_Dataset excerpts_

[Start of section]

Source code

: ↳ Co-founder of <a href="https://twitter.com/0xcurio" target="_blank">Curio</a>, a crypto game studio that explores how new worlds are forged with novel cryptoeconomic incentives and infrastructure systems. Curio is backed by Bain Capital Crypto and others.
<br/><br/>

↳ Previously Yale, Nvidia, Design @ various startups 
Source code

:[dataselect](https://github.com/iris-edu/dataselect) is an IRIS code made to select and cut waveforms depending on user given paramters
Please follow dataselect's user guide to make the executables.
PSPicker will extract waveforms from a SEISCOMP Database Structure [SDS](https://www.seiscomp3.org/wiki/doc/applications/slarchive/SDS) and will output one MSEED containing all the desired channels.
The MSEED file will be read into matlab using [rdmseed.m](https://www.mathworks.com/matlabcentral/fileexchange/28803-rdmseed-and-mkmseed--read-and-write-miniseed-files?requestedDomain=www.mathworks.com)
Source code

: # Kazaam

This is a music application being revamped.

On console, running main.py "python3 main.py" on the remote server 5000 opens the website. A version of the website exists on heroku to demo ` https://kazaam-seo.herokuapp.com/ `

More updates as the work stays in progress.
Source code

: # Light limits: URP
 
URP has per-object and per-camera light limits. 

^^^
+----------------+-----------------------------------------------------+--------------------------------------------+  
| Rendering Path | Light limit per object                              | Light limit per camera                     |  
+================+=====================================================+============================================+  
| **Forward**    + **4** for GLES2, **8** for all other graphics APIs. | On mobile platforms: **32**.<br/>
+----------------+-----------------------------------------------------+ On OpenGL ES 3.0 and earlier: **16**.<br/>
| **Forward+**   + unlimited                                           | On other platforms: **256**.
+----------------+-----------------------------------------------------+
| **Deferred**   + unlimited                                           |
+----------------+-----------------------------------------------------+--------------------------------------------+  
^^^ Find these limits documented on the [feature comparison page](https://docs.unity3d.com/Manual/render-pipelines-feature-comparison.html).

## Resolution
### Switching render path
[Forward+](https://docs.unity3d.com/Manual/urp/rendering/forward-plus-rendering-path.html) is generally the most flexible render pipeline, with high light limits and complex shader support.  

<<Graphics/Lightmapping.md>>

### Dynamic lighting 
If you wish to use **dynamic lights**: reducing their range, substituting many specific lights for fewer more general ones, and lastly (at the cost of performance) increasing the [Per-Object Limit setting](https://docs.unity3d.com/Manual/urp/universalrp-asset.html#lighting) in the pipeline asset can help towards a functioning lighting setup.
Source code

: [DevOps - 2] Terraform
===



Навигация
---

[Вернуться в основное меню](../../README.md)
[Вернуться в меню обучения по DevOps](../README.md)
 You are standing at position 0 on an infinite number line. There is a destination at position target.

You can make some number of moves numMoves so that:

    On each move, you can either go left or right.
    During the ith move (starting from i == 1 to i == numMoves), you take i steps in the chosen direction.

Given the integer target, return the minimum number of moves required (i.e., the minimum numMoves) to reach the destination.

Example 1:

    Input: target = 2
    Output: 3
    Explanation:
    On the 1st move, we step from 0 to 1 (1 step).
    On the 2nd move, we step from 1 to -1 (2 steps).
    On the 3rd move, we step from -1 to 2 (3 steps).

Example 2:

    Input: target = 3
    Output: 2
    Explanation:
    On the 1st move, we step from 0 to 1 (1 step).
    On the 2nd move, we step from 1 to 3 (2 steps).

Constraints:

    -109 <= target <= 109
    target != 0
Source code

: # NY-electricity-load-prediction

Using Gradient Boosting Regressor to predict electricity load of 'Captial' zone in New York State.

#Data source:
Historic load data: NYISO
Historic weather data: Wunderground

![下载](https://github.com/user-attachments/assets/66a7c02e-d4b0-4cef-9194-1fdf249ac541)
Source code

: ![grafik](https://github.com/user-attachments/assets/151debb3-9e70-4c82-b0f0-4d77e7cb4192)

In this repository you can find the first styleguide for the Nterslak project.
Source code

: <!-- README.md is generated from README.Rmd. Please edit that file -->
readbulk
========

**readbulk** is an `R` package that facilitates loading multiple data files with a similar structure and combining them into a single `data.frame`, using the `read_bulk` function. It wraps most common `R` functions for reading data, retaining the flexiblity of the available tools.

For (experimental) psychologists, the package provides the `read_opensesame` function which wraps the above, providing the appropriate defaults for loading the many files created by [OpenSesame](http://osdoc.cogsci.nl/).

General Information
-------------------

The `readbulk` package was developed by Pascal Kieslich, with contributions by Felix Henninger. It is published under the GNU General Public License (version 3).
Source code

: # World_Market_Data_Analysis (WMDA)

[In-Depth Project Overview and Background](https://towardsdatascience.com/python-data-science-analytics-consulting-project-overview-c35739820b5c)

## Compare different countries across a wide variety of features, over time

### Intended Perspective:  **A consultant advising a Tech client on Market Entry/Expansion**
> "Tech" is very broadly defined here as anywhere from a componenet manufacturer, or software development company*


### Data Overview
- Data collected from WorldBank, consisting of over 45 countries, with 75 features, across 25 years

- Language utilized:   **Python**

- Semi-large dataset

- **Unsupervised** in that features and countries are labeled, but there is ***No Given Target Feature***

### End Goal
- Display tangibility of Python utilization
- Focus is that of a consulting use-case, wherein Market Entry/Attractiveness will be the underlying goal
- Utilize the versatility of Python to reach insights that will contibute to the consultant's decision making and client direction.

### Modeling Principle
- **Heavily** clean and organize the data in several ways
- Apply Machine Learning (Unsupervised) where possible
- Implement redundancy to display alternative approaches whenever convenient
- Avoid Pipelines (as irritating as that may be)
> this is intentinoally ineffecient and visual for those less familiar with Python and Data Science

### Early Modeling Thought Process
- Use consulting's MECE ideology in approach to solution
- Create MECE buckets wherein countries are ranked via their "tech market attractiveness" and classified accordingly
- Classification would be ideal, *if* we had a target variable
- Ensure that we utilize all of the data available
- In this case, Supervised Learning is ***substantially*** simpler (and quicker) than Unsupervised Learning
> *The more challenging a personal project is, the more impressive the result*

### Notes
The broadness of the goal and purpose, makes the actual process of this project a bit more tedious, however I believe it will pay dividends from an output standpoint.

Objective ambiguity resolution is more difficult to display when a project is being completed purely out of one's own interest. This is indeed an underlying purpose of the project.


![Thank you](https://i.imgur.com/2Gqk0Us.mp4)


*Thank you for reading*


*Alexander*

[End of section]

_Task objective_
Bring together all lines of the entries above in which the string "wherein" occurs.

_Solution below_
- Focus is that of a consulting use-case, wherein Market Entry/Attractiveness will be the underlying goal
- Create MECE buckets wherein countries are ranked via their "tech market attractiveness" and classified accordingly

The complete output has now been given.